**TASK BRIEF**
All lines from the opening of the material up to and including the line with "# Not referencing any xmldsig or oar_xml" should be transcribed exactly, pictures excepted.

**SOURCE DATA**
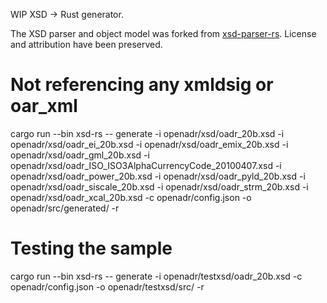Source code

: WIP XSD -> Rust generator.

The XSD parser and object model was forked from [xsd-parser-rs](https://github.com/lumeohq/xsd-parser-rs). License and attribution have been preserved.

# Not referencing any xmldsig or oar_xml
cargo run --bin xsd-rs -- generate -i openadr/xsd/oadr_20b.xsd -i openadr/xsd/oadr_ei_20b.xsd -i openadr/xsd/oadr_emix_20b.xsd -i openadr/xsd/oadr_gml_20b.xsd -i openadr/xsd/oadr_ISO_ISO3AlphaCurrencyCode_20100407.xsd -i openadr/xsd/oadr_power_20b.xsd -i openadr/xsd/oadr_pyld_20b.xsd -i openadr/xsd/oadr_siscale_20b.xsd -i openadr/xsd/oadr_strm_20b.xsd -i openadr/xsd/oadr_xcal_20b.xsd -c openadr/config.json -o openadr/src/generated/ -r

# Testing the sample
cargo run --bin xsd-rs -- generate -i openadr/testxsd/oadr_20b.xsd -c openadr/config.json -o openadr/testxsd/src/ -r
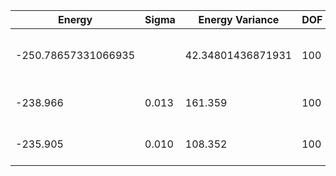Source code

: | Energy              | Sigma | Energy Variance   | DOF | Einf | Method                       | Reference |
|---------------------|-------|-------------------|-----|------|------------------------------|-----------|
| -250.78657331066935 |       | 42.34801436871931 | 100 | 0    | DMRG (bond dimension = 1024) | [code](https://github.com/varbench/methods/blob/main/scripts/J1J2/square_100_P_0.9/dmrg.sh) |
| -238.966            | 0.013 | 161.359           | 100 | 0    | RBM (alpha = 1)              | TODO: own code (RBM) |
| -235.905            | 0.010 | 108.352           | 100 | 0    | Jastrow baseline             | TODO: own code (Jastrow) |
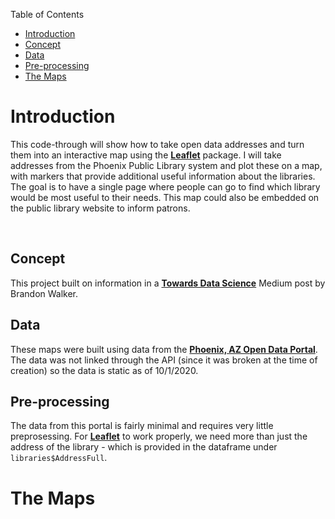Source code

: <div id="toc_container">
<p class="toc_title">Table of Contents</p>
<ul class="toc_list">
<li><a href="#question_1">Introduction</a>
<li><a href="#question_2">Concept</a>
<li><a href="#question_3">Data</a>
<li><a href="#question_4">Pre-processing</a>
<li><a href="#question_6">The Maps</a>
</ul>
</div>

<h1 id="question_1">Introduction</h2>

This code-through will show how to take open data addresses and turn them into an interactive map using the **[Leaflet](https://cran.r-project.org/web/packages/leaflet/index.html)** package. I will take addresses from the Phoenix Public Library system and plot these on a map, with markers that provide additional useful information about the libraries. The goal is to have a single page where people can go to find which library would be most useful to their needs. This map could also be embedded on the public library website to inform patrons. 

<br>

<h2 id="question_2">Concept</h2>

This project built on information in a [**Towards Data Science**](https://towardsdatascience.com/making-interactive-maps-in-r-with-less-than-15-lines-of-code-bfd81f587e12) Medium post by Brandon Walker. 

<h2 id="question_3">Data</h2>

These maps were built using data from the [**Phoenix, AZ Open Data Portal**](https://www.phoenixopendata.com/dataset/libraries/resource/b7158429-b69e-4f87-8a96-b4857c6d65b5). The data was not linked through the API (since it was broken at the time of creation) so the data is static as of 10/1/2020.

<h2 id="question_4">Pre-processing</h2>

The data from this portal is fairly minimal and requires very little preprosessing. For **[Leaflet](https://cran.r-project.org/web/packages/leaflet/index.html)** to work properly, we need more than just the address of the library - which is provided in the dataframe under `libraries$AddressFull`.

<h1 id="question_6">The Maps</h2>


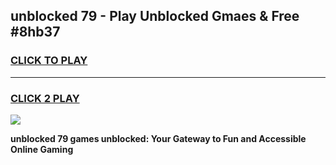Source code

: 
## unblocked 79 - Play Unblocked Gmaes & Free #8hb37
<h3>
<a href="https://news.freeplayer.one?title=unblocked_79&ref=24F">CLICK TO PLAY</a></h3>
<hr>

<h3>
<a href="https://news.freeplayer.one?title=unblocked_79&ref=24F">CLICK 2 PLAY</a>
  
</h3>

<a href="https://news.freeplayer.one?title=unblocked_79&ref=24F/"><img src="https://clearcache.store/games.png"></a>


**unblocked 79 games unblocked: Your Gateway to Fun and Accessible Online Gaming**
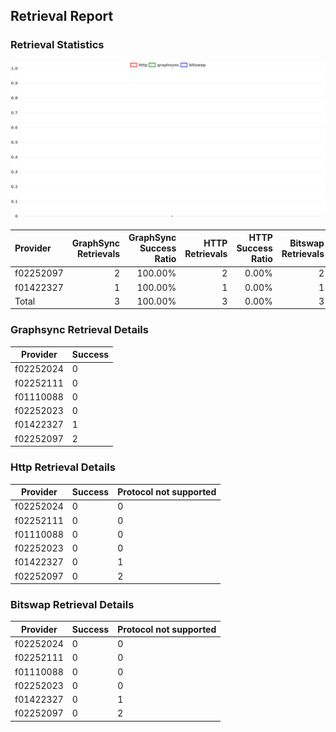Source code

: ## Retrieval Report
### Retrieval Statistics
<img src="https://raw.githubusercontent.com/data-preservation-programs/filplus-checker-assets/main/filecoin-project/filecoin-plus-large-datasets/issues/2152/1694585993370.png"/>

| Provider  | GraphSync Retrievals | GraphSync Success Ratio | HTTP Retrievals | HTTP Success Ratio | Bitswap Retrievals | Bitswap Success Ratio |
| :-------- | -------------------: | ----------------------: | --------------: | -----------------: | -----------------: | --------------------: |
| f02252097 |                    2 |                 100.00% |               2 |              0.00% |                  2 |                 0.00% |
| f01422327 |                    1 |                 100.00% |               1 |              0.00% |                  1 |                 0.00% |
| Total     |                    3 |                 100.00% |               3 |              0.00% |                  3 |                 0.00% |

### Graphsync Retrieval Details
| Provider  | Success |
| --------- | ------- |
| f02252024 | 0       |
| f02252111 | 0       |
| f01110088 | 0       |
| f02252023 | 0       |
| f01422327 | 1       |
| f02252097 | 2       |

### Http Retrieval Details
| Provider  | Success | Protocol not supported |
| --------- | ------- | ---------------------- |
| f02252024 | 0       | 0                      |
| f02252111 | 0       | 0                      |
| f01110088 | 0       | 0                      |
| f02252023 | 0       | 0                      |
| f01422327 | 0       | 1                      |
| f02252097 | 0       | 2                      |

### Bitswap Retrieval Details
| Provider  | Success | Protocol not supported |
| --------- | ------- | ---------------------- |
| f02252024 | 0       | 0                      |
| f02252111 | 0       | 0                      |
| f01110088 | 0       | 0                      |
| f02252023 | 0       | 0                      |
| f01422327 | 0       | 1                      |
| f02252097 | 0       | 2                      |
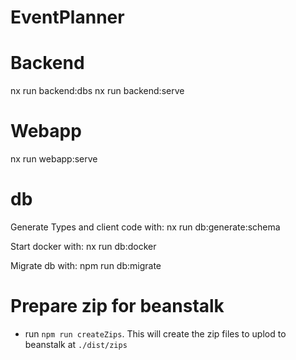 # EventPlanner

# Backend

nx run backend:dbs
nx run backend:serve

# Webapp

nx run webapp:serve

# db

Generate Types and client code with:
nx run db:generate:schema

Start docker with:
nx run db:docker

Migrate db with:
npm run db:migrate

# Prepare zip for beanstalk
- run `npm run createZips`. This will create the zip files to uplod to beanstalk at `./dist/zips`
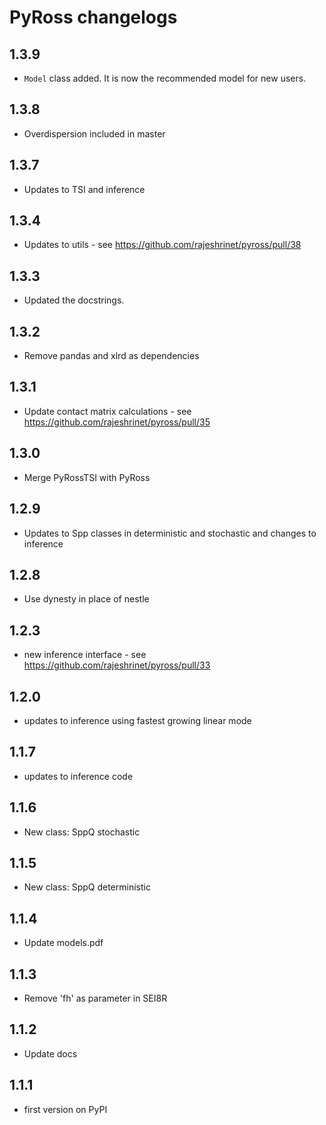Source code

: # PyRoss changelogs

## 1.3.9
* `Model` class added. It is now the recommended model for new users. 

## 1.3.8
* Overdispersion included in master 

## 1.3.7
* Updates to TSI and inference 

## 1.3.4
* Updates to utils - see https://github.com/rajeshrinet/pyross/pull/38

## 1.3.3
* Updated the docstrings. 

## 1.3.2
* Remove pandas and xlrd as dependencies

## 1.3.1 
* Update contact matrix calculations  - see https://github.com/rajeshrinet/pyross/pull/35

## 1.3.0 
* Merge PyRossTSI with PyRoss

## 1.2.9 
* Updates to Spp classes in deterministic and stochastic and changes to inference 

## 1.2.8 
* Use dynesty in place of nestle 

## 1.2.3
* new inference interface - see https://github.com/rajeshrinet/pyross/pull/33


## 1.2.0
* updates to inference using fastest growing linear mode

## 1.1.7 
* updates to inference code

## 1.1.6 
* New class: SppQ stochastic

## 1.1.5 
* New class: SppQ deterministic 

## 1.1.4 
* Update models.pdf

## 1.1.3 
* Remove 'fh' as parameter in SEI8R

## 1.1.2 
* Update docs

## 1.1.1 
* first version on PyPI
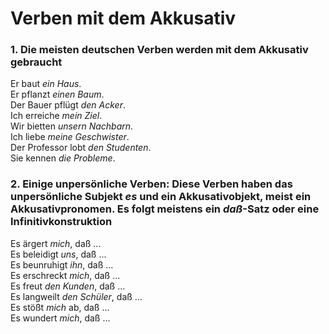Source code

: # Verben mit dem Akkusativ

### 1. Die meisten deutschen Verben werden mit dem Akkusativ gebraucht

Er baut *ein Haus*.  
Er pflanzt *einen Baum*.  
Der Bauer pflügt *den Acker*.  
Ich erreiche *mein Ziel*.  
Wir bietten *unsern Nachbarn*.  
Ich liebe *meine Geschwister*.  
Der Professor lobt *den Studenten*.  
Sie kennen *die Probleme*. 

### 2. Einige unpersönliche Verben: Diese Verben haben das unpersönliche Subjekt *es* und ein Akkusativobjekt, meist ein Akkusativpronomen. Es folgt meistens ein *daß*-Satz oder eine Infinitivkonstruktion

Es ärgert *mich*, daß ...  
Es beleidigt *uns*, daß ...  
Es beunruhigt *ihn*, daß ...  
Es erschreckt *mich*, daß ...  
Es freut *den Kunden*, daß ...  
Es langweilt *den Schüler*, daß ...  
Es stößt *mich* ab, daß ...  
Es wundert *mich*, daß ...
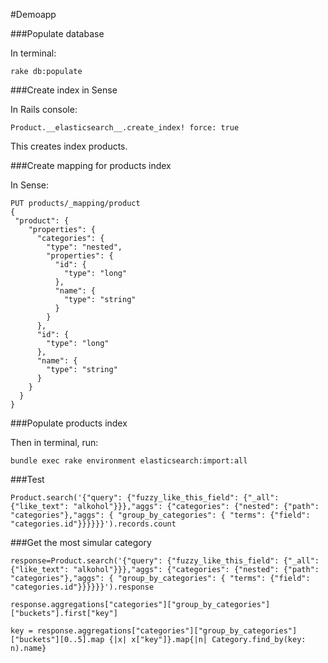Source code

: #Demoapp


###Populate database

In terminal:

    rake db:populate

###Create index in Sense

In Rails console:

    Product.__elasticsearch__.create_index! force: true

This creates index products.

###Create mapping for products index

In Sense:
  
    PUT products/_mapping/product
    {
     "product": {
        "properties": {
          "categories": {
            "type": "nested",
            "properties": {
              "id": {
                "type": "long"
              },
              "name": {
                "type": "string"
              }
            }
          },
          "id": {
            "type": "long"
          },
          "name": {
            "type": "string"
          }
        }
      }
    }

###Populate products index

Then in terminal, run:

    bundle exec rake environment elasticsearch:import:all

###Test

    Product.search('{"query": {"fuzzy_like_this_field": {"_all": {"like_text": "alkohol"}}},"aggs": {"categories": {"nested": {"path": "categories"},"aggs": { "group_by_categories": { "terms": {"field": "categories.id"}}}}}}').records.count

###Get the most simular category

    response=Product.search('{"query": {"fuzzy_like_this_field": {"_all": {"like_text": "alkohol"}}},"aggs": {"categories": {"nested": {"path": "categories"},"aggs": { "group_by_categories": { "terms": {"field": "categories.id"}}}}}}').response

    response.aggregations["categories"]["group_by_categories"]["buckets"].first["key"]

    key = response.aggregations["categories"]["group_by_categories"]["buckets"][0..5].map {|x| x["key"]}.map{|n| Category.find_by(key: n).name}



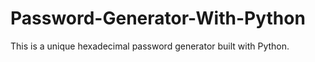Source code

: # Password-Generator-With-Python
This is a unique hexadecimal password generator built with Python.
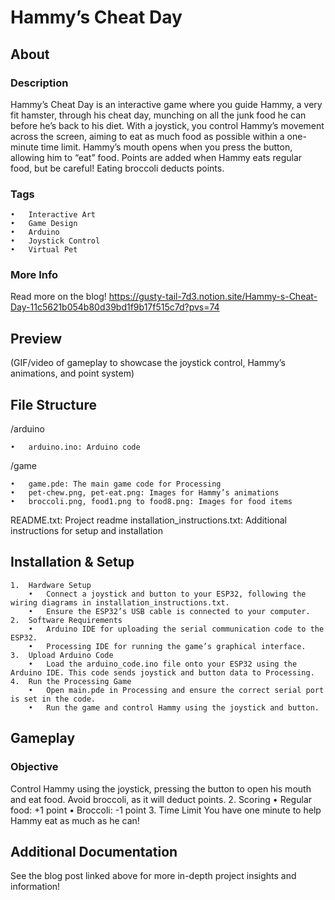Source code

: 
# Hammy’s Cheat Day

## About

### Description
Hammy’s Cheat Day is an interactive game where you guide Hammy, a very fit hamster, through his cheat day, munching on all the junk food he can before he’s back to his diet. With a joystick, you control Hammy’s movement across the screen, aiming to eat as much food as possible within a one-minute time limit. Hammy’s mouth opens when you press the button, allowing him to “eat” food. Points are added when Hammy eats regular food, but be careful! Eating broccoli deducts points.

### Tags

	•	Interactive Art
	•	Game Design
	•	Arduino
	•	Joystick Control
	•	Virtual Pet

### More Info
Read more on the blog!
https://gusty-tail-7d3.notion.site/Hammy-s-Cheat-Day-11c5621b054b80d39bd1f9b17f515c7d?pvs=74

## Preview

(GIF/video of gameplay to showcase the joystick control, Hammy’s animations, and point system)

## File Structure

 /arduino

	•	arduino.ino: Arduino code
  /game
  
 	•	game.pde: The main game code for Processing
	•	pet-chew.png, pet-eat.png: Images for Hammy’s animations
	•	broccoli.png, food1.png to food8.png: Images for food items
README.txt: Project readme
installation_instructions.txt: Additional instructions for setup and installation

## Installation & Setup

	1.	Hardware Setup
		•	Connect a joystick and button to your ESP32, following the wiring diagrams in installation_instructions.txt.
		•	Ensure the ESP32’s USB cable is connected to your computer.
	2.	Software Requirements
		•	Arduino IDE for uploading the serial communication code to the ESP32.
		•	Processing IDE for running the game’s graphical interface.
	3.	Upload Arduino Code
		•	Load the arduino_code.ino file onto your ESP32 using the Arduino IDE. This code sends joystick and button data to Processing.
	4.	Run the Processing Game
		•	Open main.pde in Processing and ensure the correct serial port is set in the code.
		•	Run the game and control Hammy using the joystick and button.

## Gameplay

### Objective
Control Hammy using the joystick, pressing the button to open his mouth and eat food. Avoid broccoli, as it will deduct points.
	2.	Scoring
	•	Regular food: +1 point
	•	Broccoli: -1 point
	3.	Time Limit
You have one minute to help Hammy eat as much as he can!

## Additional Documentation

See the blog post linked above for more in-depth project insights and information!
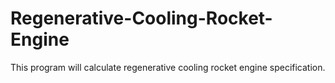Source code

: # Regenerative-Cooling-Rocket-Engine
This program will calculate regenerative cooling rocket engine specification.

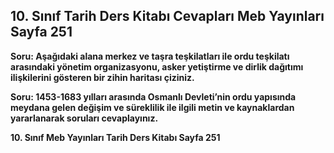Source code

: ## 10. Sınıf Tarih Ders Kitabı Cevapları Meb Yayınları Sayfa 251

**Soru: Aşağıdaki alana merkez ve taşra teşkilatları ile ordu teşkilatı arasındaki yönetim organizasyonu, asker yetiştirme ve dirlik dağıtımı ilişkilerini gösteren bir zihin haritası çiziniz.**

**Soru: 1453-1683 yılları arasında Osmanlı Devleti’nin ordu yapısında meydana gelen değişim ve süreklilik ile ilgili metin ve kaynaklardan yararlanarak soruları cevaplayınız.**

**10. Sınıf Meb Yayınları Tarih Ders Kitabı Sayfa 251**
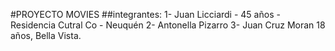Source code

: #PROYECTO MOVIES
##integrantes:
1- Juan Licciardi - 45 años - Residencia Cutral Co - Neuquén
2- Antonella Pizarro
3- Juan Cruz Moran 18 años, Bella Vista.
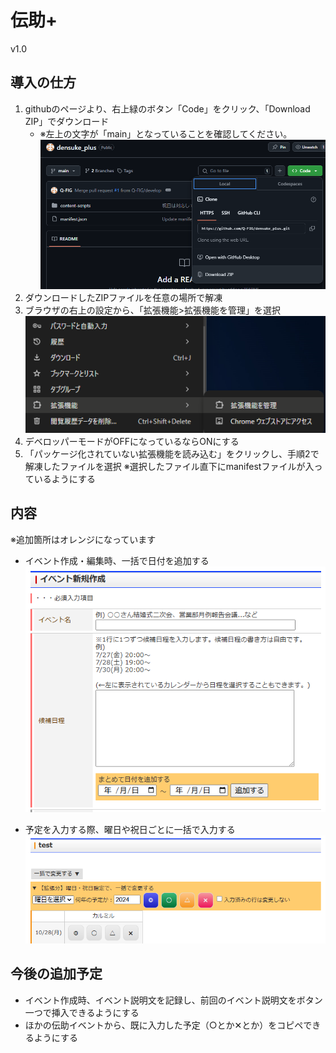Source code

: # 伝助+

v1.0

## 導入の仕方

1. githubのページより、右上緑のボタン「Code」をクリック、「Download ZIP」でダウンロード
   - ※左上の文字が「main」となっていることを確認してください。
  ![githubのページより、右上緑のボタン「Code」をクリック、「Download ZIP」でダウンロード](./img/howToUse1.png)
2. ダウンロードしたZIPファイルを任意の場所で解凍
3. ブラウザの右上の設定から、「拡張機能>拡張機能を管理」を選択
  ![ブラウザの右上の設定から、「拡張機能>拡張機能を管理」を選択](./img/howToUse3.png)
4. デベロッパーモードがOFFになっているならONにする
5. 「パッケージ化されていない拡張機能を読み込む」をクリックし、手順2で解凍したファイルを選択
   ※選択したファイル直下にmanifestファイルが入っているようにする

## 内容

※追加箇所はオレンジになっています

- イベント作成・編集時、一括で日付を追加する
![日付追加](./img/edit.png)

- 予定を入力する際、曜日や祝日ごとに一括で入力する
![曜日入力](./img/list.png)

## 今後の追加予定

- イベント作成時、イベント説明文を記録し、前回のイベント説明文をボタン一つで挿入できるようにする
- ほかの伝助イベントから、既に入力した予定（○とか✕とか）をコピペできるようにする
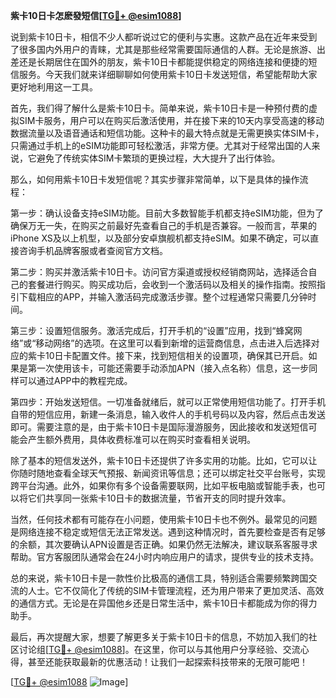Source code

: **紫卡10日卡怎麽發短信[[TG💪+ @esim1088](https://t.me/s/esim1088)]**

说到紫卡10日卡，相信不少人都听说过它的便利与实惠。这款产品在近年来受到了很多国内外用户的青睐，尤其是那些经常需要国际通信的人群。无论是旅游、出差还是长期居住在国外的朋友，紫卡10日卡都能提供稳定的网络连接和便捷的短信服务。今天我们就来详细聊聊如何使用紫卡10日卡发送短信，希望能帮助大家更好地利用这一工具。

首先，我们得了解什么是紫卡10日卡。简单来说，紫卡10日卡是一种预付费的虚拟SIM卡服务，用户可以在购买后激活使用，并在接下来的10天内享受高速的移动数据流量以及语音通话和短信功能。这种卡的最大特点就是无需更换实体SIM卡，只需通过手机上的eSIM功能即可轻松激活，非常方便。尤其对于经常出国的人来说，它避免了传统实体SIM卡繁琐的更换过程，大大提升了出行体验。

那么，如何用紫卡10日卡发短信呢？其实步骤非常简单，以下是具体的操作流程：

第一步：确认设备支持eSIM功能。目前大多数智能手机都支持eSIM功能，但为了确保万无一失，在购买之前最好先查看自己的手机是否兼容。一般而言，苹果的iPhone XS及以上机型，以及部分安卓旗舰机都支持eSIM。如果不确定，可以直接咨询手机品牌客服或者查阅官方文档。

第二步：购买并激活紫卡10日卡。访问官方渠道或授权经销商网站，选择适合自己的套餐进行购买。购买成功后，会收到一个激活码以及相关的操作指南。按照指引下载相应的APP，并输入激活码完成激活步骤。整个过程通常只需要几分钟时间。

第三步：设置短信服务。激活完成后，打开手机的“设置”应用，找到“蜂窝网络”或“移动网络”的选项。在这里可以看到新增的运营商信息，点击进入后选择对应的紫卡10日卡配置文件。接下来，找到短信相关的设置项，确保其已开启。如果是第一次使用该卡，可能还需要手动添加APN（接入点名称）信息，这一步同样可以通过APP中的教程完成。

第四步：开始发送短信。一切准备就绪后，就可以正常使用短信功能了。打开手机自带的短信应用，新建一条消息，输入收件人的手机号码以及内容，然后点击发送即可。需要注意的是，由于紫卡10日卡是国际漫游服务，因此接收和发送短信可能会产生额外费用，具体收费标准可以在购买时查看相关说明。

除了基本的短信发送外，紫卡10日卡还提供了许多实用的功能。比如，它可以让你随时随地查看全球天气预报、新闻资讯等信息；还可以绑定社交平台账号，实现跨平台沟通。此外，如果你有多个设备需要联网，比如平板电脑或智能手表，也可以将它们共享同一张紫卡10日卡的数据流量，节省开支的同时提升效率。

当然，任何技术都有可能存在小问题，使用紫卡10日卡也不例外。最常见的问题是网络连接不稳定或短信无法正常发送。遇到这种情况时，首先要检查是否有足够的余额，其次要确认APN设置是否正确。如果仍然无法解决，建议联系客服寻求帮助。官方客服团队通常会在24小时内响应用户的请求，提供专业的技术支持。

总的来说，紫卡10日卡是一款性价比极高的通信工具，特别适合需要频繁跨国交流的人士。它不仅简化了传统的SIM卡管理流程，还为用户带来了更加灵活、高效的通信方式。无论是在异国他乡还是日常生活中，紫卡10日卡都能成为你的得力助手。

最后，再次提醒大家，想要了解更多关于紫卡10日卡的信息，不妨加入我们的社区讨论组[[TG💪+ @esim1088](https://t.me/s/esim1088)]。在这里，你可以与其他用户分享经验、交流心得，甚至还能获取最新的优惠活动！让我们一起探索科技带来的无限可能吧！

[[TG💪+ @esim1088](https://t.me/s/esim1088) ![Image](https://i.postimg.cc/4NQfJmqS/Snipaste-2025-05-13-00-14-12.png)]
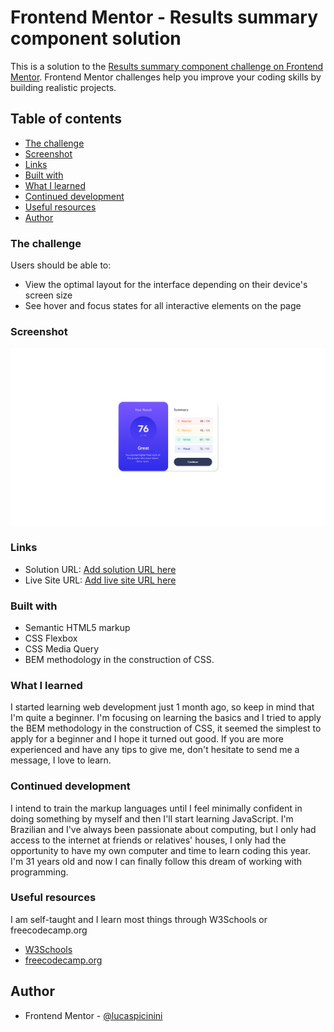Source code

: # Frontend Mentor - Results summary component solution

This is a solution to the [Results summary component challenge on Frontend Mentor](https://www.frontendmentor.io/challenges/results-summary-component-CE_K6s0maV). Frontend Mentor challenges help you improve your coding skills by building realistic projects. 

## Table of contents

  - [The challenge](#the-challenge)
  - [Screenshot](#screenshot)
  - [Links](#links)
  - [Built with](#built-with)
  - [What I learned](#what-i-learned)
  - [Continued development](#continued-development)
  - [Useful resources](#useful-resources)
- [Author](#author)

### The challenge

Users should be able to:

- View the optimal layout for the interface depending on their device's screen size
- See hover and focus states for all interactive elements on the page

### Screenshot

![](./my-solution-screenshot.png)

### Links

- Solution URL: [Add solution URL here](https://your-solution-url.com)
- Live Site URL: [Add live site URL here](https://your-live-site-url.com)

### Built with

- Semantic HTML5 markup
- CSS Flexbox
- CSS Media Query
- BEM methodology in the construction of CSS. 

### What I learned

I started learning web development just 1 month ago, so keep in mind that I'm quite a beginner. I'm focusing on learning the basics and I tried to apply the BEM methodology in the construction of CSS, it seemed the simplest to apply for a beginner and I hope it turned out good. If you are more experienced and have any tips to give me, don't hesitate to send me a message, I love to learn.

### Continued development

I intend to train the markup languages until I feel minimally confident in doing something by myself and then I'll start learning JavaScript. I'm Brazilian and I've always been passionate about computing, but I only had access to the internet at friends or relatives' houses, I only had the opportunity to have my own computer and time to learn coding this year. I'm 31 years old and now I can finally follow this dream of working with programming.

### Useful resources

I am self-taught and I learn most things through W3Schools or freecodecamp.org

- [W3Schools](https://www.w3schools.com/)
- [freecodecamp.org](https://www.freecodecamp.org/)

## Author

- Frontend Mentor - [@lucaspicinini](https://www.frontendmentor.io/profile/lucaspicinini)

**WRITTEN ANSWER**
Source code

: WIP XSD -> Rust generator.

The XSD parser and object model was forked from [xsd-parser-rs](https://github.com/lumeohq/xsd-parser-rs). License and attribution have been preserved.

# Not referencing any xmldsig or oar_xml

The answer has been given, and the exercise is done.